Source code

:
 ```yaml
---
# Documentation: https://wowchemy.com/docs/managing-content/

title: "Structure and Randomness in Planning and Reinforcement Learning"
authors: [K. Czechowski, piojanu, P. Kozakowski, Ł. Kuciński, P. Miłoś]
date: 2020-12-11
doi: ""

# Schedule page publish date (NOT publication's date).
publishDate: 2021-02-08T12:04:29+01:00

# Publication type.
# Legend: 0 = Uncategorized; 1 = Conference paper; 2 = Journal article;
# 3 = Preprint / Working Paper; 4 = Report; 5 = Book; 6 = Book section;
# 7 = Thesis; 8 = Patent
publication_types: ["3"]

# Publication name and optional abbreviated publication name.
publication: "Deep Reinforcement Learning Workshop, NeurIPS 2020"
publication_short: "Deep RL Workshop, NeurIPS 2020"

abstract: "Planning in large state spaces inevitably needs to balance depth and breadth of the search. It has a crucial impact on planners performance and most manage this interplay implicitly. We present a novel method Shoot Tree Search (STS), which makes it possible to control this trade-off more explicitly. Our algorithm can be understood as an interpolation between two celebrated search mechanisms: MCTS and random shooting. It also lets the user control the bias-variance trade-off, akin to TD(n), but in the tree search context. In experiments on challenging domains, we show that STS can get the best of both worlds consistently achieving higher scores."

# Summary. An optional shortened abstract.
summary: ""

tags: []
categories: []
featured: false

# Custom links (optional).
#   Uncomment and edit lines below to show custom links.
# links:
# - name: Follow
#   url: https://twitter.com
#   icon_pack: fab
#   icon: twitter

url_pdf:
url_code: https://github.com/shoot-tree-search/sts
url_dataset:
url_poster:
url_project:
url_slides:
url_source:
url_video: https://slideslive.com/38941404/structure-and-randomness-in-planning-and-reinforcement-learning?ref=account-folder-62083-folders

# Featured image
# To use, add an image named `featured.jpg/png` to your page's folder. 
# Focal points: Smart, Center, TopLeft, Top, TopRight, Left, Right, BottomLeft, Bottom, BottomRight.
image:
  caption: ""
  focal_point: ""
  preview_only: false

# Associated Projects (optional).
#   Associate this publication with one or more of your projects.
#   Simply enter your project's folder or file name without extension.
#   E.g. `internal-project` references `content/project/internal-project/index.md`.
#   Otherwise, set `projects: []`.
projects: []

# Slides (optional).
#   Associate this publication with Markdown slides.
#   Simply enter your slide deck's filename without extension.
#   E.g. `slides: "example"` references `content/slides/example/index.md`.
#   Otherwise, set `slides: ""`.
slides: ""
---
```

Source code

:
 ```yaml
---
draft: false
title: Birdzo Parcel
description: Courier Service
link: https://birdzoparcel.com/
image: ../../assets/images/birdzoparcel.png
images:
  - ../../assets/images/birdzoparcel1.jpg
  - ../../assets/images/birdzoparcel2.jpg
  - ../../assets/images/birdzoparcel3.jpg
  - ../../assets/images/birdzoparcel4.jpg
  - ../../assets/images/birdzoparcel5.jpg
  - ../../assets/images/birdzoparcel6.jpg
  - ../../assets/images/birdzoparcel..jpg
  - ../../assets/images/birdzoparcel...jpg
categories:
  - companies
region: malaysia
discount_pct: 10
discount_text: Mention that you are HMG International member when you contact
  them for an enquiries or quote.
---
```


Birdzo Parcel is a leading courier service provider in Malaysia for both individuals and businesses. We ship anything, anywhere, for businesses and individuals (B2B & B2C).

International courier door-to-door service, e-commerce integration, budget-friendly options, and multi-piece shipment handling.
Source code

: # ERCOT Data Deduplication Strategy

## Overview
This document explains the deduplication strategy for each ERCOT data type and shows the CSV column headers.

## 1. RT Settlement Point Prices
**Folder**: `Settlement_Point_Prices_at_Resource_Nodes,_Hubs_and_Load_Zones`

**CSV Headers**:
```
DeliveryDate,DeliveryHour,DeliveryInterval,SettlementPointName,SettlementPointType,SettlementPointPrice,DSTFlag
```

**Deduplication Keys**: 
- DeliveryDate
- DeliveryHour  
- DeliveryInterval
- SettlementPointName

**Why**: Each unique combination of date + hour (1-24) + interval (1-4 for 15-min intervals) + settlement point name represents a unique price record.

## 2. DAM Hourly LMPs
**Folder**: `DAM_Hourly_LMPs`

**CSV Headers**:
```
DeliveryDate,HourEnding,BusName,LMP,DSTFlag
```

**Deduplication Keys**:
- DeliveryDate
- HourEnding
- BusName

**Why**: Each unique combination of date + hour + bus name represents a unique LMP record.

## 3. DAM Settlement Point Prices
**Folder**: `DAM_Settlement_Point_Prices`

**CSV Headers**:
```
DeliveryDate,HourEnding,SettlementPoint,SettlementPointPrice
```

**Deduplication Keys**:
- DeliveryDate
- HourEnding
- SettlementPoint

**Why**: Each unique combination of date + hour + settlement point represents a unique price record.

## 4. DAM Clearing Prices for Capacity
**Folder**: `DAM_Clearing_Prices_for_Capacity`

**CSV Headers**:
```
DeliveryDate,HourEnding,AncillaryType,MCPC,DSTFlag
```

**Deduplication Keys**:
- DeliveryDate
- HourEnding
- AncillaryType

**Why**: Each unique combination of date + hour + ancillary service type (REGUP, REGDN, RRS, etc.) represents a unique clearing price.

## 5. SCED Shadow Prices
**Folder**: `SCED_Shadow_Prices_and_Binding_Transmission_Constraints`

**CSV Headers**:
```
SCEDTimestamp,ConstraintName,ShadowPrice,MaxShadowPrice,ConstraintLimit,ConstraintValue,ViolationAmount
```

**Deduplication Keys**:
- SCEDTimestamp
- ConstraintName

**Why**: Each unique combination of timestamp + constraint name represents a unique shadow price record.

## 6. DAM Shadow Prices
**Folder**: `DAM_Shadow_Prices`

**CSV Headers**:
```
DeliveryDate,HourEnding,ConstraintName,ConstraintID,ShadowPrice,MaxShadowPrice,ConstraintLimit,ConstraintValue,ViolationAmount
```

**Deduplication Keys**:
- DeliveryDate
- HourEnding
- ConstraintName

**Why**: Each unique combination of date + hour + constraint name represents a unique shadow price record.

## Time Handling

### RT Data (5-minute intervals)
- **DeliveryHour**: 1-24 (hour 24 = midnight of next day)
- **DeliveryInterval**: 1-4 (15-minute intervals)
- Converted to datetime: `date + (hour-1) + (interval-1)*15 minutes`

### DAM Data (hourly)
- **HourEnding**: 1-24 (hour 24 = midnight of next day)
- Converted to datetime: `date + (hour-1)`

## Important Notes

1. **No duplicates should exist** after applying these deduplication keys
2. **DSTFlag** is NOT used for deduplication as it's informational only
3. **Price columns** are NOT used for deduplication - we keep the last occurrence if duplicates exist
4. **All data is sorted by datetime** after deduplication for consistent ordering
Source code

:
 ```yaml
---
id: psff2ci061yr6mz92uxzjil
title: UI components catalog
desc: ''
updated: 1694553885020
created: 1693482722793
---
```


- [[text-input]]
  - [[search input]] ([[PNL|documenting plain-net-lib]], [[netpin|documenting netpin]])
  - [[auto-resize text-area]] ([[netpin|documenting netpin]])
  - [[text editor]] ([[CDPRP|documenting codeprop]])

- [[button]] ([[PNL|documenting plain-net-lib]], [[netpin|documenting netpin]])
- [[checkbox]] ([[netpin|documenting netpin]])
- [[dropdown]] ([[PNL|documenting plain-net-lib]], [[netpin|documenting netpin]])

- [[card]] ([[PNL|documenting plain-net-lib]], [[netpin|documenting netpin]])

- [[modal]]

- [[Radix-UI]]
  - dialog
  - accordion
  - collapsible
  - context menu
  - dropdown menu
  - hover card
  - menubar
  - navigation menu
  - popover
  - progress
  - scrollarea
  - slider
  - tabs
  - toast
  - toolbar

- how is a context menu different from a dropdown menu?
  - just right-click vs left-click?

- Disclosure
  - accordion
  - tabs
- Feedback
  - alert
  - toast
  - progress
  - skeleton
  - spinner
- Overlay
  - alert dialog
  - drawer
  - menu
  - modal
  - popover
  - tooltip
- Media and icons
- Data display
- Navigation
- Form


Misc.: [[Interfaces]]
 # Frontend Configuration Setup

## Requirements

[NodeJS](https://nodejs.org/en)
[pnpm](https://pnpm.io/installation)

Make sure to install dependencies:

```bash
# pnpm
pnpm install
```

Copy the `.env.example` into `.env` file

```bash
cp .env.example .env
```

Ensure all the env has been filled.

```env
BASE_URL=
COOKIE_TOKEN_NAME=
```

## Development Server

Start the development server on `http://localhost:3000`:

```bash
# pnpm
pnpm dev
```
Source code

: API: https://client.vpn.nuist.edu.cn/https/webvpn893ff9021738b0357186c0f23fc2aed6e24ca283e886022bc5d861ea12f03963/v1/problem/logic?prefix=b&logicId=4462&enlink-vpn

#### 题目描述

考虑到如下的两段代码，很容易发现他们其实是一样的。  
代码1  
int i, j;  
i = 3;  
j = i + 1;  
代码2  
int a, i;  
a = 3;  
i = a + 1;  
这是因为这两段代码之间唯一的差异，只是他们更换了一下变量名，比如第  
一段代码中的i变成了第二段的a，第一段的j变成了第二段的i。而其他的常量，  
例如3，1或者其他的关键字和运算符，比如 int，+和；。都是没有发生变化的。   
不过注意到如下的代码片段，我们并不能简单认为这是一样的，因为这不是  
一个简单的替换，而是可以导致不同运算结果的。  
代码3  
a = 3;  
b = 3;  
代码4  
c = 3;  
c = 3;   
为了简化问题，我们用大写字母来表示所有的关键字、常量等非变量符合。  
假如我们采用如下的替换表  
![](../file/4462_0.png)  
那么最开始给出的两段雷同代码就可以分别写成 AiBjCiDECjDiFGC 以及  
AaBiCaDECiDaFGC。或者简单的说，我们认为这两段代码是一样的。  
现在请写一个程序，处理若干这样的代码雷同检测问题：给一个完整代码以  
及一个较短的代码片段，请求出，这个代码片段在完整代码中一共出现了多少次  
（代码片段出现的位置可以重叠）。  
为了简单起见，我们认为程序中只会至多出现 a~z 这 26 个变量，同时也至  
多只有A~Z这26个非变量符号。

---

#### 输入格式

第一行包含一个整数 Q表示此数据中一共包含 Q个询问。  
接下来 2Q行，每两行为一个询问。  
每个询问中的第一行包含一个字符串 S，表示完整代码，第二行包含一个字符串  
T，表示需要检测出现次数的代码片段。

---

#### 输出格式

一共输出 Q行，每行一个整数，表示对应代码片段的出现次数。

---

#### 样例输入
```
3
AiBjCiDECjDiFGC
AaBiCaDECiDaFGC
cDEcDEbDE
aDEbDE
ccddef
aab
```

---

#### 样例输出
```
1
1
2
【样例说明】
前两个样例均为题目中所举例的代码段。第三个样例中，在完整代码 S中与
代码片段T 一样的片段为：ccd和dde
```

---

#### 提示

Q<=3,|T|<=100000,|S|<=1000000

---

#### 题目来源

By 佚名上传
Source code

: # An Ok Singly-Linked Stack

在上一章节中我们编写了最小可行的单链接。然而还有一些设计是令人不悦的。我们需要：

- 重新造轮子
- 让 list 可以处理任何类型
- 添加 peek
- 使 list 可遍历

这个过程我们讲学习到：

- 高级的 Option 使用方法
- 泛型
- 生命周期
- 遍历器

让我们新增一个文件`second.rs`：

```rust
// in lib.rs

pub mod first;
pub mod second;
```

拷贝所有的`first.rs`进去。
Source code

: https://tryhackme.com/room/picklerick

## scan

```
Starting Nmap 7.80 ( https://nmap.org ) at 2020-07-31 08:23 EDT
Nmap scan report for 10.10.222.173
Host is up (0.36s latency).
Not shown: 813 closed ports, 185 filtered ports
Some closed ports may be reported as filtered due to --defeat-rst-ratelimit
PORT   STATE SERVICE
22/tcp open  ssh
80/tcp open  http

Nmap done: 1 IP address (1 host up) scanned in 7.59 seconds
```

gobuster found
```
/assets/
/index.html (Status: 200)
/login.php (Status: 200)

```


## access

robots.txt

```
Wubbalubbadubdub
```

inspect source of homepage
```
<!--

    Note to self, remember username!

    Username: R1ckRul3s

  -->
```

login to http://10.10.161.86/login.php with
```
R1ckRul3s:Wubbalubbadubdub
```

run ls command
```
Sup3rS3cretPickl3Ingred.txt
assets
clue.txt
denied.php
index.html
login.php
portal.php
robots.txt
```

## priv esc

▶ _EXERCISE PROMPT_
Filter the lines above, keeping each one that contains the string "login".

▶ _FINAL ANSWER_
/login.php (Status: 200)
login to http://10.10.161.86/login.php with
login.php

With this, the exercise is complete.